Kepemimpinan merupakan kompetensi utama yang harus dimiliki oleh setiap individu yang bersinggungan langsung dengan dunia pelayanan kesehatan, termasuk dokter. Hal tersebut sejalan dengan falsafah “5 stars doctor” yang diperkenalkan oleh Dr. Charles Boelen pada tahun 1994. Salah satu poin yang diangkat ialah dokter sebagai community leader, yaitu representasi atau perwakilan dari komunitasnya. Komunitas tersebut tidak hanya diisi oleh masyarakat umum, namun juga anggota tim kesehatan yang siap memberikan jasa pelayanan kesehatan paripurna.

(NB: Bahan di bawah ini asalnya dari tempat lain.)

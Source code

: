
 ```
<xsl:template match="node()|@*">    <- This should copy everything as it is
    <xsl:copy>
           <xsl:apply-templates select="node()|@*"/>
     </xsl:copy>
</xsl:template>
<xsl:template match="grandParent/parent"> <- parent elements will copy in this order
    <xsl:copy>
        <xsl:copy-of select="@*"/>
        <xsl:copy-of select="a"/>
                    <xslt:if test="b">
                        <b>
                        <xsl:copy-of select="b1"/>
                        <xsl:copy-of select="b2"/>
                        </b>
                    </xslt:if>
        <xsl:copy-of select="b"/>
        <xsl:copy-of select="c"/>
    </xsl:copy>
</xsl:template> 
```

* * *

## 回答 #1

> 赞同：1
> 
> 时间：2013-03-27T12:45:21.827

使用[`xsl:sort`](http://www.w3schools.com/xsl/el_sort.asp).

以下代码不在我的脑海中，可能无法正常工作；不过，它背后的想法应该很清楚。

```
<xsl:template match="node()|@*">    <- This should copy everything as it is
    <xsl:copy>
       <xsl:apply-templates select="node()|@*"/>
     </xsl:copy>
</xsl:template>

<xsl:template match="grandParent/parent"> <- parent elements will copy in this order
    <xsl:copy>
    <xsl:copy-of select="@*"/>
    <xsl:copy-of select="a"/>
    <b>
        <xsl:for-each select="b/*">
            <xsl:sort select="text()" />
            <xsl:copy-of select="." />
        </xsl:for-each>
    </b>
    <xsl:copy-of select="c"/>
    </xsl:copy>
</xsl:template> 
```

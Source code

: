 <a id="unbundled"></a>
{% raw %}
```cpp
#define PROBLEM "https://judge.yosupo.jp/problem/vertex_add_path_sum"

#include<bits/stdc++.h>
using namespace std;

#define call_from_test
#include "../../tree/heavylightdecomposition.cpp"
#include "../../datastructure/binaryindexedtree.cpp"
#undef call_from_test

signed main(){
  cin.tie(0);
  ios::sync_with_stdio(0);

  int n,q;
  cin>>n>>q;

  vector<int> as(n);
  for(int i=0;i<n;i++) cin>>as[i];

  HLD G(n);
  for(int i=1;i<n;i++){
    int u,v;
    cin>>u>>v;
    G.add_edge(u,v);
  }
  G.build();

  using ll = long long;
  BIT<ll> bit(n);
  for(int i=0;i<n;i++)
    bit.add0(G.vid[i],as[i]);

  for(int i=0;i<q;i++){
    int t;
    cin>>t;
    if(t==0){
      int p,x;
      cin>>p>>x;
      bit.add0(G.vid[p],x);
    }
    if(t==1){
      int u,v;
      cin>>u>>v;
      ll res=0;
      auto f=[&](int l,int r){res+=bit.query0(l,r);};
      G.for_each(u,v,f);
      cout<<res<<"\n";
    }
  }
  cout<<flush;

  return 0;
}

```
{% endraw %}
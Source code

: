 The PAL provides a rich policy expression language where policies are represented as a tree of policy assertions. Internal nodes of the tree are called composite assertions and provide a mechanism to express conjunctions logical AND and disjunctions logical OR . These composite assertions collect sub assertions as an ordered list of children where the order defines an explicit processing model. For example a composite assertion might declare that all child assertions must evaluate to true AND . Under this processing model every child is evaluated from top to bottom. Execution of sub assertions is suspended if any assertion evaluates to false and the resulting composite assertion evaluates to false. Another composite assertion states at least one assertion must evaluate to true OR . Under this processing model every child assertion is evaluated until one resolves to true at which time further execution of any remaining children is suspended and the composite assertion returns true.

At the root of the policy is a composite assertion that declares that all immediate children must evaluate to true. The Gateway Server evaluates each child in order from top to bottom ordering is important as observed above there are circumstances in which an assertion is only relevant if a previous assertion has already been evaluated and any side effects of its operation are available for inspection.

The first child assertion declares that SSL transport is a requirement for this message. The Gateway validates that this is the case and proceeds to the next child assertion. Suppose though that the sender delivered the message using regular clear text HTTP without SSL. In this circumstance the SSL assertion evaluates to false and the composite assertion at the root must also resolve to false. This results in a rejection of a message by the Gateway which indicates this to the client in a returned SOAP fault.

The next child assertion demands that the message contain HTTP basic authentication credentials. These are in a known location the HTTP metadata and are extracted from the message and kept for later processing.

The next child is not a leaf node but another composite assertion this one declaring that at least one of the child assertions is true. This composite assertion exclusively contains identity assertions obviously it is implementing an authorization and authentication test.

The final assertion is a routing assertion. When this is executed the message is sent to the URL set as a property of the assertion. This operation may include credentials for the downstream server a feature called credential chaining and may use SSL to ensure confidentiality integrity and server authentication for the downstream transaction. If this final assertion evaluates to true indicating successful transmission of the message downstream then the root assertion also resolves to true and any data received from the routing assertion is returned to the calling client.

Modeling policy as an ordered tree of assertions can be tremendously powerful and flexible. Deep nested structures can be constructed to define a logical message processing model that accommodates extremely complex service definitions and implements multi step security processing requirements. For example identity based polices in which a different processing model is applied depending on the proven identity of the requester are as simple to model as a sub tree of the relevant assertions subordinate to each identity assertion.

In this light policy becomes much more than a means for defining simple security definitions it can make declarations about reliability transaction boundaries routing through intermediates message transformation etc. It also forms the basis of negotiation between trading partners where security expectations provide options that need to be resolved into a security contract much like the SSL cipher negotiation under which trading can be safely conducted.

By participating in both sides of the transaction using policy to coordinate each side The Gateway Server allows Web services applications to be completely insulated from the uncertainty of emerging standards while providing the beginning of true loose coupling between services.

Mengingat pentingnya peran kepemimpinan dalam membangun iklim pelayanan yang sehat dan optimal, diperlukan pelatihan khusus, yaitu leadership training bagi dokter sebagai calon pemimpin dunia kesehatan masa depan. Topik tersebut dibahas khusus dalam satu sesi gelar wicara pada kegiatan AAHCI Southeast Asia Regional Meeting 2023 yang diselenggarakan oleh Fakultas Kedokteran Universitas Indonesia (FKUI) pada 11-12 Januari 2023 di Hotel Aryaduta, Badung, Bali.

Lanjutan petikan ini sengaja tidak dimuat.